Amazing Planet is an educational children's show produced by National Geographic Kids Video, which ran from late 1996 to early 1997 on VHS.

Premise 
On the planet Miptor three alien janitors Rip Rayon, Squeege and Kidogo were cleaning a spaceship until their boss Admiral Lump checks in on them. His presence frightens Squeege so much that Squeege accidentally starts the engine launching the ship into outer space. The janitors then assume roles: Rip Rayon as captain, Squeege as Pilot and Kidogo as Engineer.
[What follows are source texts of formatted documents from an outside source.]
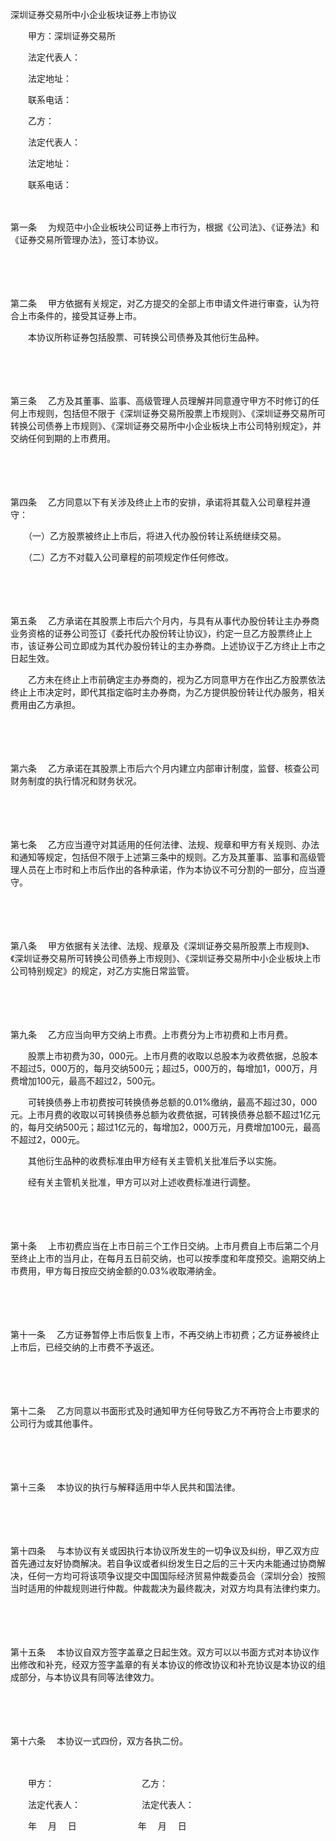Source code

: 



深圳证券交易所中小企业板块证券上市协议



 

　　甲方：深圳证券交易所

　　法定代表人：

　　法定地址：

　　联系电话：　　

　　乙方：

　　法定代表人：

　　法定地址：

　　联系电话：

　　

第一条
　为规范中小企业板块公司证券上市行为，根据《公司法》、《证券法》和《证券交易所管理办法》，签订本协议。

　　

　　

第二条
　甲方依据有关规定，对乙方提交的全部上市申请文件进行审查，认为符合上市条件的，接受其证券上市。

　　本协议所称证券包括股票、可转换公司债券及其他衍生品种。

　　

　　

第三条
　乙方及其董事、监事、高级管理人员理解并同意遵守甲方不时修订的任何上市规则，包括但不限于《深圳证券交易所股票上市规则》、《深圳证券交易所可转换公司债券上市规则》、《深圳证券交易所中小企业板块上市公司特别规定》，并交纳任何到期的上市费用。

　　

　　

第四条
　乙方同意以下有关涉及终止上市的安排，承诺将其载入公司章程并遵守：

　　（一）乙方股票被终止上市后，将进入代办股份转让系统继续交易。

　　（二）乙方不对载入公司章程的前项规定作任何修改。

　　

　　

第五条
　乙方承诺在其股票上市后六个月内，与具有从事代办股份转让主办券商业务资格的证券公司签订《委托代办股份转让协议》，约定一旦乙方股票终止上市，该证券公司立即成为其代办股份转让的主办券商。上述协议于乙方终止上市之日起生效。

　　乙方未在终止上市前确定主办券商的，视为乙方同意甲方在作出乙方股票依法终止上市决定时，即代其指定临时主办券商，为乙方提供股份转让代办服务，相关费用由乙方承担。

　　

　　

第六条
　乙方承诺在其股票上市后六个月内建立内部审计制度，监督、核查公司财务制度的执行情况和财务状况。

　　

　　

第七条
　乙方应当遵守对其适用的任何法律、法规、规章和甲方有关规则、办法和通知等规定，包括但不限于上述第三条中的规则。乙方及其董事、监事和高级管理人员在上市时和上市后作出的各种承诺，作为本协议不可分割的一部分，应当遵守。

　　

　　

第八条
　甲方依据有关法律、法规、规章及《深圳证券交易所股票上市规则》、《深圳证券交易所可转换公司债券上市规则》、《深圳证券交易所中小企业板块上市公司特别规定》的规定，对乙方实施日常监管。

　　

　　

第九条
　乙方应当向甲方交纳上市费。上市费分为上市初费和上市月费。

　　股票上市初费为30，000元。上市月费的收取以总股本为收费依据，总股本不超过5，000万的，每月交纳500元；超过5，000万的，每增加1，000万，月费增加100元，最高不超过2，500元。

　　可转换债券上市初费按可转换债券总额的0.01%缴纳，最高不超过30，000元。上市月费的收取以可转换债券总额为收费依据，可转换债券总额不超过1亿元的，每月交纳500元；超过1亿元的，每增加2，000万元，月费增加100元，最高不超过2，000元。

　　其他衍生品种的收费标准由甲方经有关主管机关批准后予以实施。

　　经有关主管机关批准，甲方可以对上述收费标准进行调整。

　　

　　

第十条
　上市初费应当在上市日前三个工作日交纳。上市月费自上市后第二个月至终止上市的当月止，在每月五日前交纳，也可以按季度和年度预交。逾期交纳上市费用，甲方每日按应交纳金额的0.03%收取滞纳金。

　　

　　

第十一条
　乙方证券暂停上市后恢复上市，不再交纳上市初费；乙方证券被终止上市后，已经交纳的上市费不予返还。

　　

　　

第十二条
　乙方同意以书面形式及时通知甲方任何导致乙方不再符合上市要求的公司行为或其他事件。

　　

　　

第十三条
　本协议的执行与解释适用中华人民共和国法律。

　　

　　

第十四条
　与本协议有关或因执行本协议所发生的一切争议及纠纷，甲乙双方应首先通过友好协商解决。若自争议或者纠纷发生日之后的三十天内未能通过协商解决，任何一方均可将该项争议提交中国国际经济贸易仲裁委员会（深圳分会）按照当时适用的仲裁规则进行仲裁。仲裁裁决为最终裁决，对双方均具有法律约束力。

　　

　　

第十五条
　本协议自双方签字盖章之日起生效。双方可以以书面方式对本协议作出修改和补充，经双方签字盖章的有关本协议的修改协议和补充协议是本协议的组成部分，与本协议具有同等法律效力。

　　

　　

第十六条
　本协议一式四份，双方各执二份。　　

　　

　　甲方：　　　　　　　　　　乙方：　　

　　法定代表人：　　　　　　　法定代表人：　 　　

　　年　 月　 日　　　　　　　年　 月　 日

　　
Joining them as information officer on their exploration of Earth, is Orb, a hovering metal orb that provides information to the aliens.

Theme song
The spaceship was all set to go, just waiting to be cleaned. But one small slip and off they went now Admiral Lump is steamed. ( "Rayon, come back here!" ) So Rip Rayon is the captain now, Squeege he learned to fly, Kidogo tries to fix things up and Orb she answers why. They're heading toward that big blue ball and doing the best they can. Exploring this new place called Earth it's an Amazing Plan...et. A-ma-zing Planet. A-ma-zing Planet. A-ma-zing Planet.

Format
Each episode begins with the aliens and Orb traveling to a specific location on Earth. Rip Rayon orders Squeege to land the spaceship gently on the ground but Squeege's landings are often rough. When they arrive, the aliens at first glance are frightened by an object in that location. Then they ask Orb what that object is. Whenever the aliens mentioned their boss Admiral Lump, Admiral Lump appears via the ship's view screen and orders the aliens to get to the bottom of the situation and report their findings back to him when they are done. At the end of the episode, the aliens present their report to Admiral Lump either in spoken detail or music video obviously leaving Admiral Lump in a bad mood. He then tells them to find something that would please him or they're never going back to their home planet. The aliens would start to say something bad about Admiral Lump but when Admiral Lump demands to know what they said, the aliens correct their sentence. Then the aliens would do a fun activity.

Home media

Shark-a-Thon
Release Date: April 7, 1998

In this episode, Rip, Kidogo, Squeege and Orb take a look at sharks, one of the ocean's deadliest predators.

Lava Blast
Release Date: April 7, 1998

In this episode, the aliens and Orb examine volcanoes.

Mummies Unwrapped 
Release Date: July 14, 1998

After crashing down the side of a pyramid in Egypt, Orb tells the aliens about mummies. When Rip decides to bring some treasure aboard the ship, a "curse" is placed upon the cabin. At the episode's end, the aliens beamed the treasure back to its rightful owner. Then they present to Admiral Lump their report about mummies. Then Kidogo reports something strangely familiar. Rip tells Kidogo to beam it up but the object turns out to be the mummy seen earlier in the episode frightening all three aliens.

Mystery Quest
Release Date: July 14, 1998

In this episode, the aliens and Orb take a look at the mysteries of Earth, including the sudden disappearance of the Mayan civilization. The aliens think that the mysteries were caused by their arch rivals the Argoonians but the mysteries weren't caused by the Argoonians. At the end of the episode, Kidogo informs Rip that they're about to enter another one of earth's mysteries: The Bermuda Triangle. Orb tells Rip and Squeege that many planes and ships disappeared without a trace upon entering the triangle. Rip thinks that what Orb was telling them is nonsense and tells Squeege to fly the ship into the triangle. Suddenly the ship (with Rip, Squeege, Kidogo and Orb inside) disappeared. The episode ends with a sign saying To Be Continued.... on the screen.

DVD releases

Creatures of the Deep
Release Date: December 8, 2010

In this episode of Amazing Planet, Rip, Squeege, Kidogo and Orb take a dive into the ocean and examine the creatures of the deep.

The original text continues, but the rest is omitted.